Supplied records =
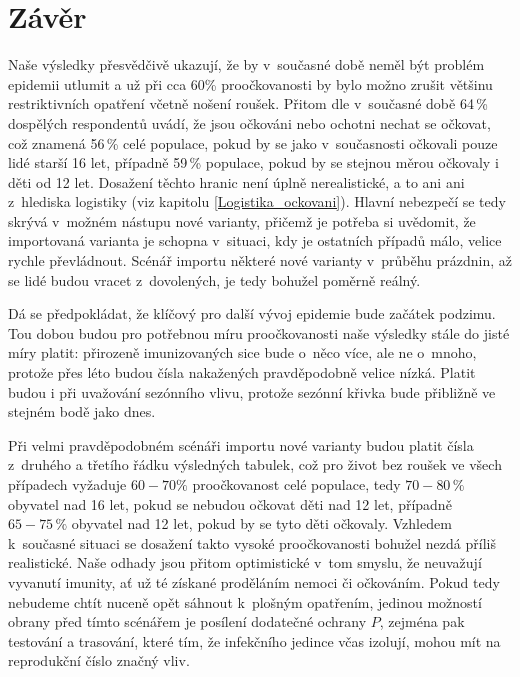 \section*{Závěr}

Naše výsledky přesvědčivě ukazují, že by v~současné době neměl být problém epidemii
utlumit a už při cca 60\% proočkovanosti
by bylo možno zrušit většinu restriktivních opatření včetně nošení roušek. Přitom dle \cite{paqcovid} v~současné době 64\,\% dospělých respondentů uvádí, že jsou očkováni nebo ochotni nechat se očkovat, což znamená 56\,\% celé populace, pokud by se jako v~současnosti očkovali pouze lidé starší 16 let, případně 59\,\% populace, pokud by se stejnou měrou očkovaly i děti od 12 let. Dosažení těchto hranic není úplně nerealistické, a to ani
ani z~hlediska logistiky (viz kapitolu \ref{Logistika_ockovani}). Hlavní nebezpečí se tedy
skrývá v~možném nástupu nové varianty, přičemž je potřeba si uvědomit,
že importovaná varianta je schopna v~situaci, kdy je ostatních
případů málo, velice rychle převládnout. Scénář importu některé
nové varianty v~průběhu prázdnin, až se lidé budou vracet z~dovolených, je
tedy bohužel poměrně reálný.

Dá se předpokládat, že klíčový pro další vývoj epidemie bude začátek podzimu. Tou dobou budou pro potřebnou míru proočkovanosti naše výsledky stále do jisté míry platit: přirozeně imunizovaných sice bude o~něco více, ale ne o~mnoho, protože přes léto budou čísla nakažených pravděpodobně velice nízká. Platit budou i při uvažování sezónního vlivu, protože sezónní křivka bude přibližně ve stejném bodě jako dnes. 

Při velmi pravděpodobném scénáři importu nové varianty budou platit čísla z~druhého a třetího řádku výsledných tabulek, což pro život bez roušek ve všech případech vyžaduje $60-70\%$ proočkovanost celé populace, tedy $70-80\,\%$ obyvatel nad 16 let, pokud se nebudou očkovat děti nad 12 let, případně $65-75\,\%$ obyvatel nad 12 let, pokud by se tyto děti očkovaly. Vzhledem k~současné situaci se dosažení takto vysoké proočkovanosti bohužel nezdá příliš realistické. Naše odhady jsou přitom optimistické v~tom smyslu, že neuvažují vyvanutí imunity, ať už té získané proděláním nemoci či očkováním.
Pokud tedy nebudeme chtít nuceně opět sáhnout k~plošným
opatřením, jedinou možností obrany před tímto scénářem je posílení
dodatečné ochrany $P$, zejména pak testování a trasování, které tím, že
infekčního jedince včas izolují, mohou mít na reprodukční číslo značný
vliv.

Task prompt = Reproduce word for word the material above, beginning with the line that contains "Naše výsledky přesvědčivě" and ending with the line that contains "tedy bohužel poměrně reálný.".

Exercise result =
Naše výsledky přesvědčivě ukazují, že by v~současné době neměl být problém epidemii
utlumit a už při cca 60\% proočkovanosti
by bylo možno zrušit většinu restriktivních opatření včetně nošení roušek. Přitom dle \cite{paqcovid} v~současné době 64\,\% dospělých respondentů uvádí, že jsou očkováni nebo ochotni nechat se očkovat, což znamená 56\,\% celé populace, pokud by se jako v~současnosti očkovali pouze lidé starší 16 let, případně 59\,\% populace, pokud by se stejnou měrou očkovaly i děti od 12 let. Dosažení těchto hranic není úplně nerealistické, a to ani
ani z~hlediska logistiky (viz kapitolu \ref{Logistika_ockovani}). Hlavní nebezpečí se tedy
skrývá v~možném nástupu nové varianty, přičemž je potřeba si uvědomit,
že importovaná varianta je schopna v~situaci, kdy je ostatních
případů málo, velice rychle převládnout. Scénář importu některé
nové varianty v~průběhu prázdnin, až se lidé budou vracet z~dovolených, je
tedy bohužel poměrně reálný.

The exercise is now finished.